__WORK TO COMPLETE__. Pull every line holding the word "AJAX" from the data below and copy it.

__DATA FOR THIS TASK__.
════════
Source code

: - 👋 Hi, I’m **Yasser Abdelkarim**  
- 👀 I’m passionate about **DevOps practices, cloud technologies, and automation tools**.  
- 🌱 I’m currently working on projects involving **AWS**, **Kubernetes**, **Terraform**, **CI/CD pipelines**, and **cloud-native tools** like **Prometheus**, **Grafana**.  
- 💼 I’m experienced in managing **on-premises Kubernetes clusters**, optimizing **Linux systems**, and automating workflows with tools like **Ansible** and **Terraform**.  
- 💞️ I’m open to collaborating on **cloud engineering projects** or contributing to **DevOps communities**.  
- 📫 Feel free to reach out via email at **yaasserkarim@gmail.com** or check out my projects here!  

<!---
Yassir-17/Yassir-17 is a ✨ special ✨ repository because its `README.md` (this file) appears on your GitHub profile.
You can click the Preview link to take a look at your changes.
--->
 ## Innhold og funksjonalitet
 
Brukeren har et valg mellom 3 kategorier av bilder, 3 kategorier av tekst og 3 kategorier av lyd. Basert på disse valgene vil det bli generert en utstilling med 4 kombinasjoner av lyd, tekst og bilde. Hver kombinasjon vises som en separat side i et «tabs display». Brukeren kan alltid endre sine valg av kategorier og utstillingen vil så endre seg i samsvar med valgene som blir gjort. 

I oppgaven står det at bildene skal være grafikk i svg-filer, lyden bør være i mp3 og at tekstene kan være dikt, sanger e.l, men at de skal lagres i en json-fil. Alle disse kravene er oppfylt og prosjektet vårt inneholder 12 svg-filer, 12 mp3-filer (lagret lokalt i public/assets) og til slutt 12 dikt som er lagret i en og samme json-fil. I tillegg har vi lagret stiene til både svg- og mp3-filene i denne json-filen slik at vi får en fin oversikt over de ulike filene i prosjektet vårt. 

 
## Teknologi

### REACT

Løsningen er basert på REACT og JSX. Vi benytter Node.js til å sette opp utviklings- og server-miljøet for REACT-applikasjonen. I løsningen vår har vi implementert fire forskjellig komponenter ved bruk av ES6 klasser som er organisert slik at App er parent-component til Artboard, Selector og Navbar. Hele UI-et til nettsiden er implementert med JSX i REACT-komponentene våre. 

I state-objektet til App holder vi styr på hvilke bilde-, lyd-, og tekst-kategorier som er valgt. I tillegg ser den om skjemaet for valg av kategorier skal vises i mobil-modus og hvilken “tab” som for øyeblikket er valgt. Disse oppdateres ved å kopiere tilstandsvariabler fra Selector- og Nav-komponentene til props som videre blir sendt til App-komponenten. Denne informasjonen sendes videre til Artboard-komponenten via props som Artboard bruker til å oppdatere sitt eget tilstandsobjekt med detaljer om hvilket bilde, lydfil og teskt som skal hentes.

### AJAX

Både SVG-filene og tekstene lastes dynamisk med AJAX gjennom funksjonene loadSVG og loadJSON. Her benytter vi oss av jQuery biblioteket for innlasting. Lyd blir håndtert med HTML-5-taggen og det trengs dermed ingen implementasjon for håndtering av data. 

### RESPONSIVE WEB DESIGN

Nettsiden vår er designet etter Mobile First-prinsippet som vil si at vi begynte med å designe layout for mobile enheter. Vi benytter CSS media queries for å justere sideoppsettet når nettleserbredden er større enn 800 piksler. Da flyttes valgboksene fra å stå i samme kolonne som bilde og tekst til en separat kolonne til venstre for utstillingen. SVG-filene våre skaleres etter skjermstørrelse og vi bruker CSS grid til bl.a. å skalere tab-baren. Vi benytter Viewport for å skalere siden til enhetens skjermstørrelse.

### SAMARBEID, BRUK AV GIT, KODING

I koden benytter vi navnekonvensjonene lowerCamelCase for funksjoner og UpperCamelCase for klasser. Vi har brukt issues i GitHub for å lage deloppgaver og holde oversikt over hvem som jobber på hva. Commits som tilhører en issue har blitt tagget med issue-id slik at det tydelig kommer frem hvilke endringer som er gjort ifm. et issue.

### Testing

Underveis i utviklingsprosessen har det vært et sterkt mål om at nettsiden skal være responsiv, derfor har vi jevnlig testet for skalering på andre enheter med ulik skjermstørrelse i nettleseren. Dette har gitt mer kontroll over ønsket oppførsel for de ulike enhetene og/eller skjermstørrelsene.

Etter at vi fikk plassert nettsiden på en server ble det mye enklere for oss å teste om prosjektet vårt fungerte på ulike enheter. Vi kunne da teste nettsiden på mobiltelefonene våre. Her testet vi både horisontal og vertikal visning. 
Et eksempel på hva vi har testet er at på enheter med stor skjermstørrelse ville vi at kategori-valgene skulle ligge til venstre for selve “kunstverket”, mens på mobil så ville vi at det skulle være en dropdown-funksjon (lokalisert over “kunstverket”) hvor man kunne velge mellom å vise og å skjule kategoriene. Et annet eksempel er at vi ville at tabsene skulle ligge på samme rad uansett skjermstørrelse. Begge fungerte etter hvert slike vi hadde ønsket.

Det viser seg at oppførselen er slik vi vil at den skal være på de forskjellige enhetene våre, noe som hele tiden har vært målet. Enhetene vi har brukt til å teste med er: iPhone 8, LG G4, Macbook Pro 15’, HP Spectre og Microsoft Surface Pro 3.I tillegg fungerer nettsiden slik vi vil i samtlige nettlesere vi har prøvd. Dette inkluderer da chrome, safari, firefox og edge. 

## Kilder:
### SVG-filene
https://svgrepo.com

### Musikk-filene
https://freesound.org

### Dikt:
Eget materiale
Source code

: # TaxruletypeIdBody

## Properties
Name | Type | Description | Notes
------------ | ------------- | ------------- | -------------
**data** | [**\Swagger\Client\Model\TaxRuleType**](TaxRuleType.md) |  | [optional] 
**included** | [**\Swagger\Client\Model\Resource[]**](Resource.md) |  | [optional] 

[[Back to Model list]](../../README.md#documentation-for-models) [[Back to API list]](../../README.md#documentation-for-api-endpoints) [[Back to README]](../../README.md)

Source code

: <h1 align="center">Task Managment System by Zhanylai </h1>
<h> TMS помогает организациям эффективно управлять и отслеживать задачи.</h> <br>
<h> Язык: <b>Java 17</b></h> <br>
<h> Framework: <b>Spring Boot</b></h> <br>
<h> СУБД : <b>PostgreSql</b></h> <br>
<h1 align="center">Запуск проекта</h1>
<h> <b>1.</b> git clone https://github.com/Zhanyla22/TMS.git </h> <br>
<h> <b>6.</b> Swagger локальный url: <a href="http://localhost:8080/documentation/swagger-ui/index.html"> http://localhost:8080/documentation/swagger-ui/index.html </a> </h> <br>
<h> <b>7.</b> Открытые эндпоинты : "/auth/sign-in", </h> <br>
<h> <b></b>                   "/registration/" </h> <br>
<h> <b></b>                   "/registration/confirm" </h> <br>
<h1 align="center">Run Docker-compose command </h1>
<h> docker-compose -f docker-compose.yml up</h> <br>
════════
__SOLUTION TO THIS PROBLEM__.
### AJAX
Både SVG-filene og tekstene lastes dynamisk med AJAX gjennom funksjonene loadSVG og loadJSON. Her benytter vi oss av jQuery biblioteket for innlasting. Lyd blir håndtert med HTML-5-taggen og det trengs dermed ingen implementasjon for håndtering av data. 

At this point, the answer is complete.